■ **Study material**
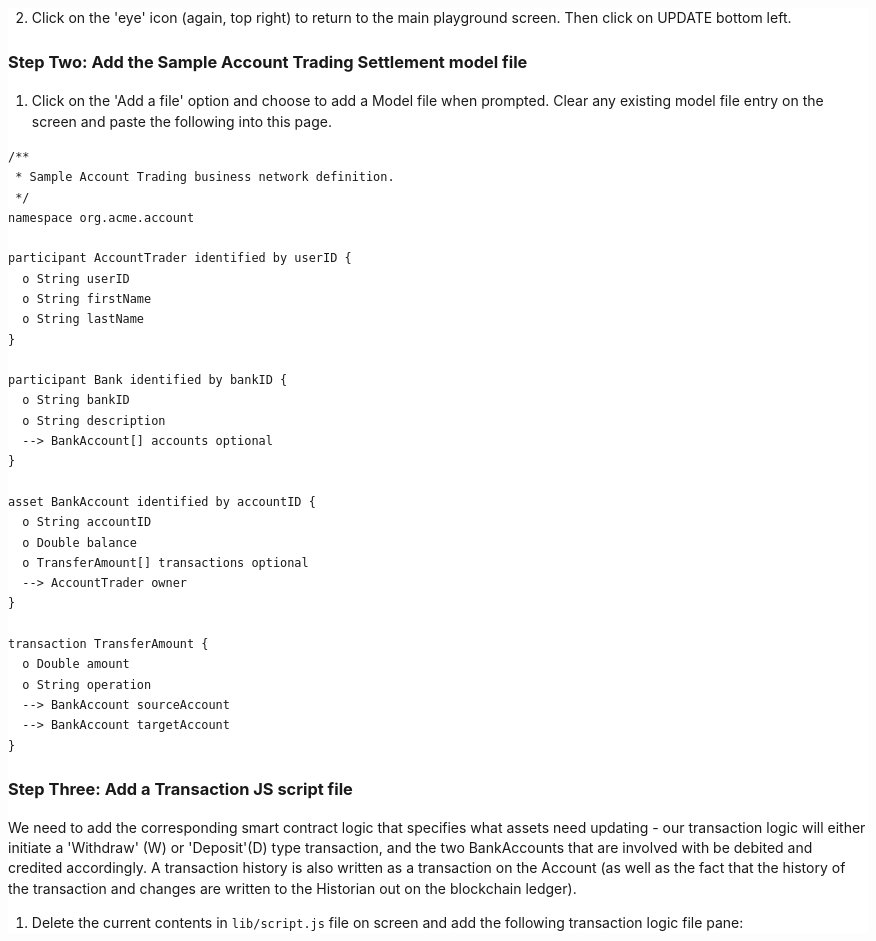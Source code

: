 2. Click on the 'eye' icon (again, top right) to return to the main playground screen. Then click on UPDATE bottom left.


### Step Two: Add the Sample Account Trading Settlement model file

1. Click on the 'Add a file' option and choose to add a Model file when prompted. Clear any existing model file entry on the screen and paste the following into this page.

```
/**
 * Sample Account Trading business network definition.
 */
namespace org.acme.account

participant AccountTrader identified by userID {
  o String userID
  o String firstName
  o String lastName
}    

participant Bank identified by bankID {
  o String bankID
  o String description
  --> BankAccount[] accounts optional
}

asset BankAccount identified by accountID {
  o String accountID
  o Double balance
  o TransferAmount[] transactions optional
  --> AccountTrader owner
}

transaction TransferAmount {
  o Double amount
  o String operation
  --> BankAccount sourceAccount
  --> BankAccount targetAccount
}
```

### Step Three: Add a Transaction JS script file

We need to add the corresponding smart contract logic that specifies what assets need updating - our transaction logic will either initiate a 'Withdraw' (W) or 'Deposit'(D) type transaction, and the two BankAccounts that are involved with be debited and credited accordingly. A transaction history is also written as a transaction on the Account (as well as the fact that the history of the transaction and changes are written to the Historian out on the blockchain ledger).

1. Delete the current contents in `lib/script.js` file on screen and add the following transaction logic file pane:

■ **Exercise description**
Scan the entries above, and wherever a line holds the string "following", copy it.

■ **Final answer**
1. Click on the 'Add a file' option and choose to add a Model file when prompted. Clear any existing model file entry on the screen and paste the following into this page.
1. Delete the current contents in `lib/script.js` file on screen and add the following transaction logic file pane:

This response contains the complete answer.